Why Caribbean Expedition is a primacy in Cognac category (Ep. 2/2)
The secrets behind Tropical Maturation
After an adventurous journey of 45 days (read the previous post), Caribbean Expedition barrels landed in Bridgetown to be entrusted to Mr. Richard Seale, Master Distiller of the historic Rum House Foursquare, for a further year of maturation in tropical climate conditions. The casks were kept in traditional Bajan cellars, stacked one on top of the other vertically. To objectively measure the changes that occurred to the liquid in this period and compare them to a normal maturation in a continental climate, we kept a cask of the same cognac at our distillery for the same period and subsequently compared the two liquids through a chromatograph.
High Esters & Polyphenols
Results of the analysis show a significant contribution of the wood tannins, which give greater structure and complexity compared to an equal maturation in continental climate.
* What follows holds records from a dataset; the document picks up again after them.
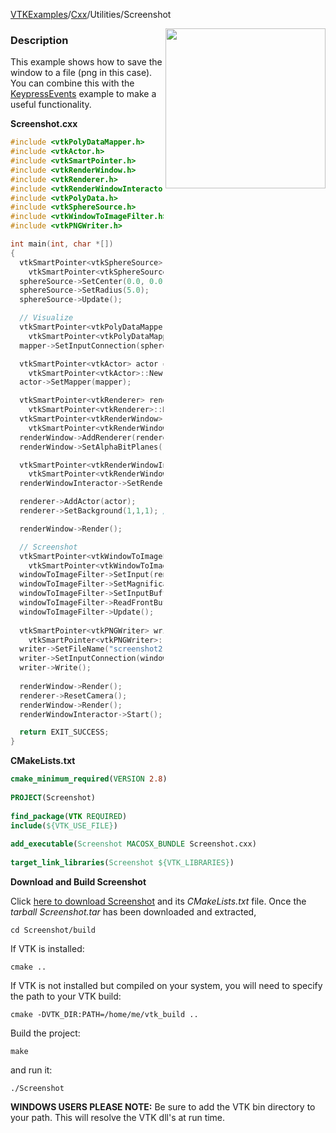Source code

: [VTKExamples](Home)/[Cxx](Cxx)/Utilities/Screenshot

<img align="right" src="https://github.com/lorensen/VTKExamples/raw/master/Testing/Baseline/Utilities/TestScreenshot.png" width="256" />

### Description
This example shows how to save the window to a file (png in this case). You can combine this with the [KeypressEvents](Interaction/KeypressEvents) example to make a useful functionality.

**Screenshot.cxx**
```c++
#include <vtkPolyDataMapper.h>
#include <vtkActor.h>
#include <vtkSmartPointer.h>
#include <vtkRenderWindow.h>
#include <vtkRenderer.h>
#include <vtkRenderWindowInteractor.h>
#include <vtkPolyData.h>
#include <vtkSphereSource.h>
#include <vtkWindowToImageFilter.h>
#include <vtkPNGWriter.h>

int main(int, char *[])
{
  vtkSmartPointer<vtkSphereSource> sphereSource = 
    vtkSmartPointer<vtkSphereSource>::New();
  sphereSource->SetCenter(0.0, 0.0, 0.0);
  sphereSource->SetRadius(5.0);
  sphereSource->Update();

  // Visualize
  vtkSmartPointer<vtkPolyDataMapper> mapper = 
    vtkSmartPointer<vtkPolyDataMapper>::New();
  mapper->SetInputConnection(sphereSource->GetOutputPort());

  vtkSmartPointer<vtkActor> actor = 
    vtkSmartPointer<vtkActor>::New();
  actor->SetMapper(mapper);

  vtkSmartPointer<vtkRenderer> renderer = 
    vtkSmartPointer<vtkRenderer>::New();
  vtkSmartPointer<vtkRenderWindow> renderWindow = 
    vtkSmartPointer<vtkRenderWindow>::New();
  renderWindow->AddRenderer(renderer);
  renderWindow->SetAlphaBitPlanes(1); //enable usage of alpha channel

  vtkSmartPointer<vtkRenderWindowInteractor> renderWindowInteractor = 
    vtkSmartPointer<vtkRenderWindowInteractor>::New();
  renderWindowInteractor->SetRenderWindow(renderWindow);

  renderer->AddActor(actor);
  renderer->SetBackground(1,1,1); // Background color white

  renderWindow->Render();

  // Screenshot  
  vtkSmartPointer<vtkWindowToImageFilter> windowToImageFilter = 
    vtkSmartPointer<vtkWindowToImageFilter>::New();
  windowToImageFilter->SetInput(renderWindow);
  windowToImageFilter->SetMagnification(3); //set the resolution of the output image (3 times the current resolution of vtk render window)
  windowToImageFilter->SetInputBufferTypeToRGBA(); //also record the alpha (transparency) channel
  windowToImageFilter->ReadFrontBufferOff(); // read from the back buffer
  windowToImageFilter->Update();
  
  vtkSmartPointer<vtkPNGWriter> writer = 
    vtkSmartPointer<vtkPNGWriter>::New();
  writer->SetFileName("screenshot2.png");
  writer->SetInputConnection(windowToImageFilter->GetOutputPort());
  writer->Write();
  
  renderWindow->Render();  
  renderer->ResetCamera();
  renderWindow->Render();
  renderWindowInteractor->Start();

  return EXIT_SUCCESS;
}
```
**CMakeLists.txt**
```cmake
cmake_minimum_required(VERSION 2.8)
 
PROJECT(Screenshot)
 
find_package(VTK REQUIRED)
include(${VTK_USE_FILE})
 
add_executable(Screenshot MACOSX_BUNDLE Screenshot.cxx)
 
target_link_libraries(Screenshot ${VTK_LIBRARIES})
```

**Download and Build Screenshot**

Click [here to download Screenshot](https://github.com/lorensen/VTKWikiExamplesTarballs/raw/master/Screenshot.tar) and its *CMakeLists.txt* file.
Once the *tarball Screenshot.tar* has been downloaded and extracted,
```
cd Screenshot/build 
```
If VTK is installed:
```
cmake ..
```
If VTK is not installed but compiled on your system, you will need to specify the path to your VTK build:
```
cmake -DVTK_DIR:PATH=/home/me/vtk_build ..
```
Build the project:
```
make
```
and run it:
```
./Screenshot
```
**WINDOWS USERS PLEASE NOTE:** Be sure to add the VTK bin directory to your path. This will resolve the VTK dll's at run time.

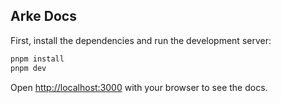 ## Arke Docs

First, install the dependencies and run the development server:

```bash
pnpm install
pnpm dev
```

Open [http://localhost:3000](http://localhost:3000) with your browser to see the docs.

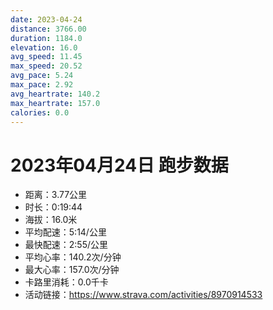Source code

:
 ```yaml
---
date: 2023-04-24
distance: 3766.00
duration: 1184.0
elevation: 16.0
avg_speed: 11.45
max_speed: 20.52
avg_pace: 5.24
max_pace: 2.92
avg_heartrate: 140.2
max_heartrate: 157.0
calories: 0.0
---
```


# 2023年04月24日 跑步数据

- 距离：3.77公里
- 时长：0:19:44
- 海拔：16.0米
- 平均配速：5:14/公里
- 最快配速：2:55/公里
- 平均心率：140.2次/分钟
- 最大心率：157.0次/分钟
- 卡路里消耗：0.0千卡
- 活动链接：https://www.strava.com/activities/8970914533
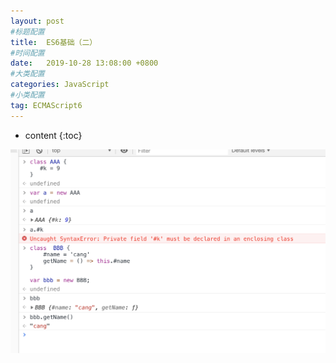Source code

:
 ```yaml
---
layout: post
#标题配置
title:  ES6基础（二）
#时间配置
date:   2019-10-28 13:08:00 +0800
#大类配置
categories: JavaScript
#小类配置
tag: ECMAScript6
---
```


* content
{:toc}

![变量](https://raw.githubusercontent.com/Sallyfafafa/Sallyfafafa.github.io/master/images/classVar.png)

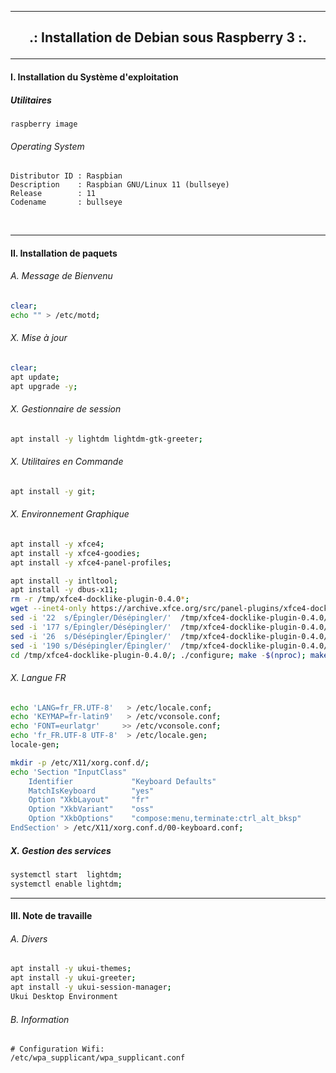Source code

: ------------------------------------------------------------------------------------------------------------------------------------------------

## <p align='center'> .: Installation de Debian sous Raspberry 3 :. </p>

------------------------------------------------------------------------------------------------------------------------------------------------

#### I. Installation du Système d'exploitation
##### Utilitaires
```
raspberry image
```

###### Operating System
```
Distributor ID : Raspbian
Description    : Raspbian GNU/Linux 11 (bullseye)
Release        : 11
Codename       : bullseye
```
<br />

------------------------------------------------------------------------------------------------------------------------------------------------
#### II. Installation de paquets
###### A. Message de Bienvenu
```bash
clear;
echo "" > /etc/motd;
```
###### X. Mise à jour
```bash
clear;
apt update;
apt upgrade -y;
```
###### X. Gestionnaire de session
```bash
apt install -y lightdm lightdm-gtk-greeter;
```


###### X. Utilitaires en Commande
```bash
apt install -y git;
```

###### X. Environnement Graphique
```bash
apt install -y xfce4;
apt install -y xfce4-goodies;
apt install -y xfce4-panel-profiles;

apt install -y intltool;
apt install -y dbus-x11;
rm -r /tmp/xfce4-docklike-plugin-0.4.0*;
wget --inet4-only https://archive.xfce.org/src/panel-plugins/xfce4-docklike-plugin/0.4/xfce4-docklike-plugin-0.4.0.tar.bz2 -O /tmp/xfce4-docklike-plugin-0.4.0.tar.bz2 && tar xf /tmp/xfce4-docklike-plugin-0.4.0.tar.bz2 -C /tmp;
sed -i '22  s/Épingler/Désépingler/'  /tmp/xfce4-docklike-plugin-0.4.0/po/fr.po;
sed -i '177 s/Épingler/Désépingler/'  /tmp/xfce4-docklike-plugin-0.4.0/po/fr.po;
sed -i '26  s/Désépingler/Épingler/'  /tmp/xfce4-docklike-plugin-0.4.0/po/fr.po;
sed -i '190 s/Désépingler/Épingler/'  /tmp/xfce4-docklike-plugin-0.4.0/po/fr.po;
cd /tmp/xfce4-docklike-plugin-0.4.0/; ./configure; make -$(nproc); make install;
```

###### X. Langue FR
```bash
echo 'LANG=fr_FR.UTF-8'   > /etc/locale.conf;
echo 'KEYMAP=fr-latin9'   > /etc/vconsole.conf;
echo 'FONT=eurlatgr'     >> /etc/vconsole.conf;
echo 'fr_FR.UTF-8 UTF-8'  > /etc/locale.gen;
locale-gen;

mkdir -p /etc/X11/xorg.conf.d/;
echo 'Section "InputClass"
    Identifier             "Keyboard Defaults"
    MatchIsKeyboard        "yes"
    Option "XkbLayout"     "fr"
    Option "XkbVariant"    "oss"
    Option "XkbOptions"    "compose:menu,terminate:ctrl_alt_bksp"
EndSection' > /etc/X11/xorg.conf.d/00-keyboard.conf;
```

##### X. Gestion des services
```bash
systemctl start  lightdm;
systemctl enable lightdm;

```

------------------------------------------------------------------------------------------------------------------------------------------------
#### III. Note de travaille
###### A. Divers
```bash
apt install -y ukui-themes;
apt install -y ukui-greeter;
apt install -y ukui-session-manager;
Ukui Desktop Environment
```
###### B. Information
```
# Configuration Wifi:
/etc/wpa_supplicant/wpa_supplicant.conf
```
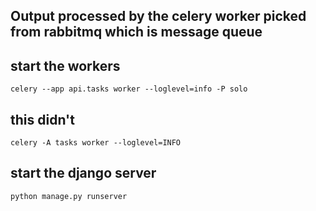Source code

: ## Output processed by the celery worker picked from rabbitmq which is message queue

## start the workers
```
celery --app api.tasks worker --loglevel=info -P solo
```
## this didn't
```
celery -A tasks worker --loglevel=INFO
```
## start the django server
```
python manage.py runserver
```
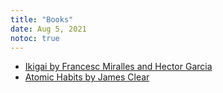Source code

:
 ```yaml
---
title: "Books"
date: Aug 5, 2021
notoc: true
---
```


- [Ikigai by Francesc Miralles and Hector Garcia](notes/ikigai.md)
- [Atomic Habits by James Clear](notes/sources/books/atomic-habits.md)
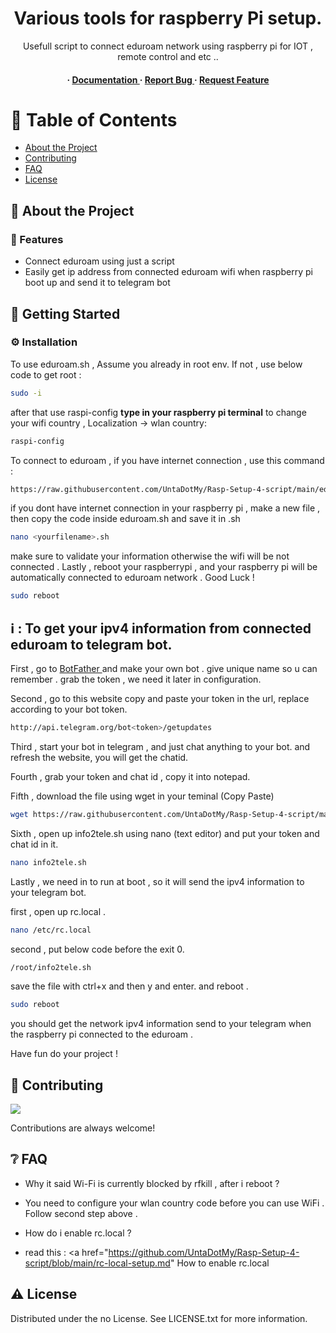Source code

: <div align='center'>

<h1>Various tools for raspberry Pi setup.</h1>
<p>Usefull script to connect eduroam network using raspberry pi for IOT , remote control and etc ..</p>

<h4> <span> · </span> <a href="https://github.com/UntaDotMy/Rasp-Setup-4-script/blob/master/README.md"> Documentation </a> <span> · </span> <a href="https://github.com/UntaDotMy/Rasp-Setup-4-script/issues"> Report Bug </a> <span> · </span> <a href="https://github.com/UntaDotMy/Rasp-Setup-4-script/issues"> Request Feature </a> </h4>


</div>

# :notebook_with_decorative_cover: Table of Contents

- [About the Project](#star2-about-the-project)
- [Contributing](#wave-contributing)
- [FAQ](#grey_question-faq)
- [License](#warning-license)


## :star2: About the Project

### :dart: Features
- Connect eduroam using just a script
- Easily get ip address from connected eduroam wifi when raspberry pi boot up and send it to telegram bot


## :toolbox: Getting Started

### :gear: Installation

To use eduroam.sh , Assume you already in root env. If not , use below code to get root :
```bash
sudo -i
```
after that use raspi-config **type in your raspberry pi terminal** to change your wifi country , Localization -> wlan country:
```bash
raspi-config
```
To connect to eduroam , if you have internet connection , use this command :
```bash
https://raw.githubusercontent.com/UntaDotMy/Rasp-Setup-4-script/main/eduroam.sh && chmod +x eduroam.sh && ./eduroam.sh
```
if you dont have internet connection in your raspberry pi , make a new file , then copy the code inside eduroam.sh and save it in <anything>.sh
```bash
nano <yourfilename>.sh
```
make sure to validate your information otherwise the wifi will be not connected .
Lastly , reboot your raspberrypi , and your raspberry pi will be automatically connected to eduroam network . Good Luck !
```bash
sudo reboot
```

## ℹ️ : To get your ipv4 information from connected eduroam to telegram bot.

First , go to <a href="https://telegram.me/BotFather"> BotFather </a> and make your own bot . give unique name so u can remember . grab the token , we need it later in configuration.

Second , go to this website copy and paste your token in the url, replace <token> according to your bot token.
```bash
http://api.telegram.org/bot<token>/getupdates
```
Third , start your bot in telegram , and just chat anything to your bot. and refresh the website, you will get the chatid.

Fourth , grab your token and chat id , copy it into notepad.

Fifth , download the file using wget in your teminal (Copy Paste)
```bash
wget https://raw.githubusercontent.com/UntaDotMy/Rasp-Setup-4-script/main/info2tele.sh && chmod +x info2tele.sh
```
Sixth , open up info2tele.sh using nano (text editor) and put your token and chat id in it.
```bash
nano info2tele.sh
```

Lastly , we need in to run at boot , so it will send the ipv4 information to your telegram bot.

first , open up rc.local .
```bash
nano /etc/rc.local
```
second , put below code before the exit 0.
```bash
/root/info2tele.sh
```
save the file with ctrl+x and then y and enter. and reboot .
```bash
sudo reboot 
```

you should get the network ipv4 information send to your telegram when the raspberry pi connected to the eduroam . 

Have fun do your project !


## :wave: Contributing

<a href="https://github.com/UntaDotMy/Rasp-Setup-4-script/graphs/contributors"> <img src="https://contrib.rocks/image?repo=Louis3797/awesome-readme-template" /> </a>

Contributions are always welcome!


## :grey_question: FAQ

- Why it said Wi-Fi is currently blocked by rfkill , after i reboot ?
- You need to configure your wlan country code before you can use WiFi . Follow second step above .

- How do i enable rc.local ?
- read this : <a href="https://github.com/UntaDotMy/Rasp-Setup-4-script/blob/main/rc-local-setup.md" How to enable rc.local </a>

## :warning: License

Distributed under the no License. See LICENSE.txt for more information.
The aromatic components represented by esters have also undergone a much greater increase compared to the liquid matured in Europe, with fruity and spicy notes having a higher impact on the palate.
This experiment clearly shows a more significant aromatic evolution of the liquid left for one year in Barbados due to the higher temperature and humidity of tropical climate responsible for accelerating normal esterification processes. The array of flavors obtained through this process represents an exclusive primacy in the history of Cognac.